■ Problem ■
Look below. Copy each line that has "French" in it.

━━━━━━━━━━

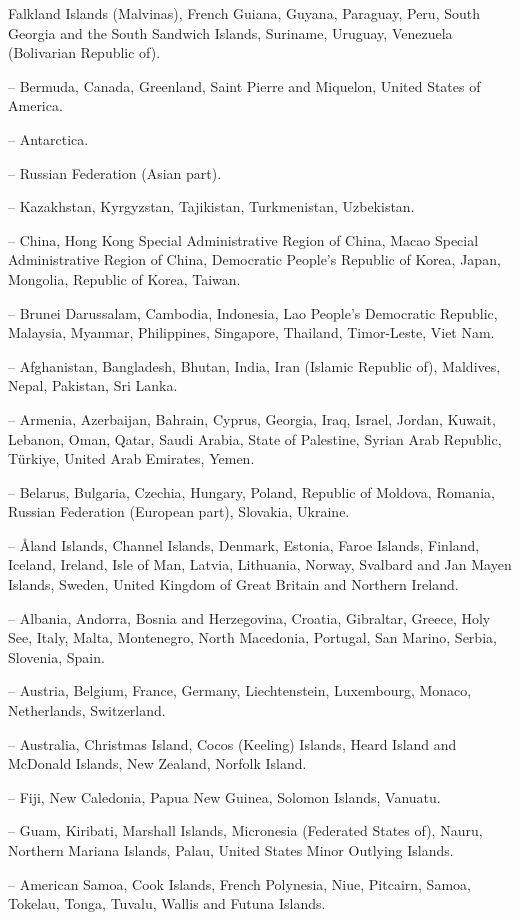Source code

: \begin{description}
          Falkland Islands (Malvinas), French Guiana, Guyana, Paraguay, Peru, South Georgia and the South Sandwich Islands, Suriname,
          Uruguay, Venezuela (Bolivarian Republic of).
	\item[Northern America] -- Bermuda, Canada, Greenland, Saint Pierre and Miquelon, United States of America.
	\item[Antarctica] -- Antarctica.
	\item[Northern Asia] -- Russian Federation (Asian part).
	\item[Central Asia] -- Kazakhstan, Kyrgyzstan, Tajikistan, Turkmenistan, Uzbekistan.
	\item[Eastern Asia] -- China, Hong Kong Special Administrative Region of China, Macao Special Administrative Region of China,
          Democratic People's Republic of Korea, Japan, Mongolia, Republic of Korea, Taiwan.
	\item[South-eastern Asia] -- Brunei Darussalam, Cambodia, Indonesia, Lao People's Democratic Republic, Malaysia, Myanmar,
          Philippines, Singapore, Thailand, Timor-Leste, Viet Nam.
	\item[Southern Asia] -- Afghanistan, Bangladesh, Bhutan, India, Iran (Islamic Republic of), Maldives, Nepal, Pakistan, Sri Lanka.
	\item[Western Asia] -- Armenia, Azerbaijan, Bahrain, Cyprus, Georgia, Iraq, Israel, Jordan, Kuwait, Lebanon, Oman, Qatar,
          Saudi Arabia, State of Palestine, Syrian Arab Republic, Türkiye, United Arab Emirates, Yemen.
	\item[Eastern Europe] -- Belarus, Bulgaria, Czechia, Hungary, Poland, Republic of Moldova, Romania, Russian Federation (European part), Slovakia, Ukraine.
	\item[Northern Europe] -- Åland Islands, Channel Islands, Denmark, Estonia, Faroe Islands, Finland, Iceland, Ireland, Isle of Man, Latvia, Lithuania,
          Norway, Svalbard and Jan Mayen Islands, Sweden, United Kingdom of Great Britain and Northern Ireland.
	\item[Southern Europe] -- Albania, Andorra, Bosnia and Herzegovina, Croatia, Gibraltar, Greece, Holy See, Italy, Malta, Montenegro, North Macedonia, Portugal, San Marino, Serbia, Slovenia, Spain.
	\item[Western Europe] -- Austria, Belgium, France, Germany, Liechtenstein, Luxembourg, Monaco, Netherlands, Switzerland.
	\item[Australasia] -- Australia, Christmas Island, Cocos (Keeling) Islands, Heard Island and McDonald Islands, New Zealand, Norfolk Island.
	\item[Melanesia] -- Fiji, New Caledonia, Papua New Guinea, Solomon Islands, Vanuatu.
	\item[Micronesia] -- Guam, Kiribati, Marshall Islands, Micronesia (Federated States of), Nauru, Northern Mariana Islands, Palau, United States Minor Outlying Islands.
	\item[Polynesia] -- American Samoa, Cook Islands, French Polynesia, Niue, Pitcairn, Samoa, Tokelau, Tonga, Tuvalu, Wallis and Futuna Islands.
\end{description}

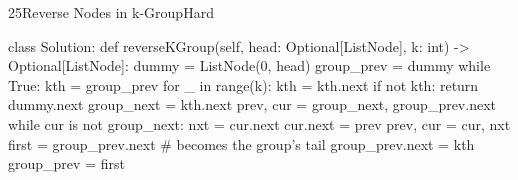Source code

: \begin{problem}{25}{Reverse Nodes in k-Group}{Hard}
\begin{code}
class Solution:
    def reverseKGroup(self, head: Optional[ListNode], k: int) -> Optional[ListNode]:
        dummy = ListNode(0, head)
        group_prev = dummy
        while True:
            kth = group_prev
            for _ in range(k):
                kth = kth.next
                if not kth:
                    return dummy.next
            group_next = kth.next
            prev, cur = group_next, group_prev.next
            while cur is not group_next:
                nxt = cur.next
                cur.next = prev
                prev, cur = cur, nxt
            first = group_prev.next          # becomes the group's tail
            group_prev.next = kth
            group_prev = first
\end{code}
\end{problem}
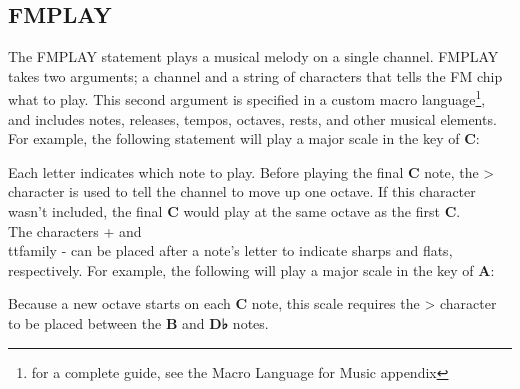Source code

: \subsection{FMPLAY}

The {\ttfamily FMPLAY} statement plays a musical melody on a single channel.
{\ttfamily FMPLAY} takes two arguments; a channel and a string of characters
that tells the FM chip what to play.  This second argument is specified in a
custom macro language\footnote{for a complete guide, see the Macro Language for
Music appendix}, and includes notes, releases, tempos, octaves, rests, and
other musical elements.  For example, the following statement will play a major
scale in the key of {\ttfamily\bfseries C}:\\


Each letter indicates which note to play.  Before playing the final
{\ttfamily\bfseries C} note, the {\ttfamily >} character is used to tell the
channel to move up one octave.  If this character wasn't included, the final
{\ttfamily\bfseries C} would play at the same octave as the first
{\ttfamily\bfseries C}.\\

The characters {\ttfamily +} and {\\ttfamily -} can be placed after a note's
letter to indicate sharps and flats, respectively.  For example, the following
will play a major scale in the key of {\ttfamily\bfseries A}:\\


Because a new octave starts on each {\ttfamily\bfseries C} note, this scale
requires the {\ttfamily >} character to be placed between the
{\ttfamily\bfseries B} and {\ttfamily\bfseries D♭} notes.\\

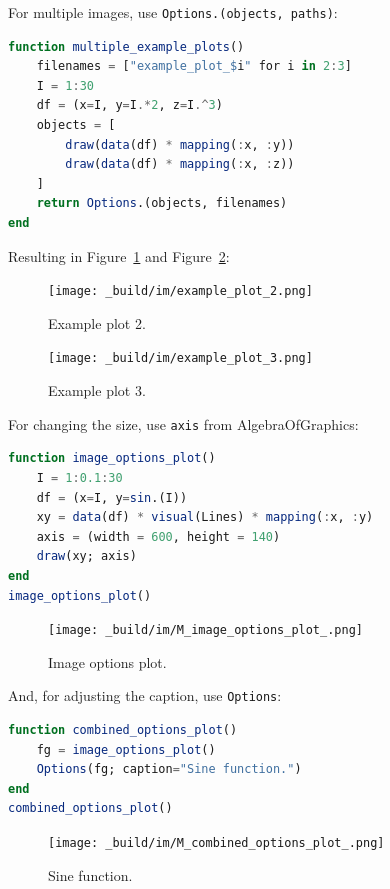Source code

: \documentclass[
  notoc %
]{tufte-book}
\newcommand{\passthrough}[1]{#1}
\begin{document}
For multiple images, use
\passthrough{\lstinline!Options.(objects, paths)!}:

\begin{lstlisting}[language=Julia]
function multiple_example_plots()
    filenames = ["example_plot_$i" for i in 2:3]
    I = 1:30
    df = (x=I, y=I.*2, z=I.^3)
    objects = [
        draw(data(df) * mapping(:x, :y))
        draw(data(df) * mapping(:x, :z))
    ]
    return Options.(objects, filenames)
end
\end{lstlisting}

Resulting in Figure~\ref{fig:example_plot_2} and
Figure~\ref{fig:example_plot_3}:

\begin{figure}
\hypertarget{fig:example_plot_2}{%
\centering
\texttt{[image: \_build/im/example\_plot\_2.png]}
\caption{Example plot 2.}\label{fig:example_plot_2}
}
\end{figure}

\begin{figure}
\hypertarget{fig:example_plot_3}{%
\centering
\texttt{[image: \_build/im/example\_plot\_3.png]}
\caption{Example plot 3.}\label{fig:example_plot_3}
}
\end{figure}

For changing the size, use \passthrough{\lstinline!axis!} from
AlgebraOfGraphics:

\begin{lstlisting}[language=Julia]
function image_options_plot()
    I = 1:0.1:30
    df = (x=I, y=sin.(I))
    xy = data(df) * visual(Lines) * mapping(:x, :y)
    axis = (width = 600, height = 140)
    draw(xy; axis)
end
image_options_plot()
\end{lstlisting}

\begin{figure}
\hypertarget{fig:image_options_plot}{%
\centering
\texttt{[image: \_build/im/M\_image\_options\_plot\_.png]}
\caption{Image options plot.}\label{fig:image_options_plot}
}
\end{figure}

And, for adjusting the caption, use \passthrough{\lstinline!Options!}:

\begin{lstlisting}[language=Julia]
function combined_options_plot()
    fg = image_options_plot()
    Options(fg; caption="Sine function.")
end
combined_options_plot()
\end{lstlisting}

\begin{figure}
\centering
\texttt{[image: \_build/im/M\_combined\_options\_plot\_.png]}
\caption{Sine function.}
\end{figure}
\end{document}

━━━━━━━━━━

■ Answer space ■
          Falkland Islands (Malvinas), French Guiana, Guyana, Paraguay, Peru, South Georgia and the South Sandwich Islands, Suriname,
	\item[Polynesia] -- American Samoa, Cook Islands, French Polynesia, Niue, Pitcairn, Samoa, Tokelau, Tonga, Tuvalu, Wallis and Futuna Islands.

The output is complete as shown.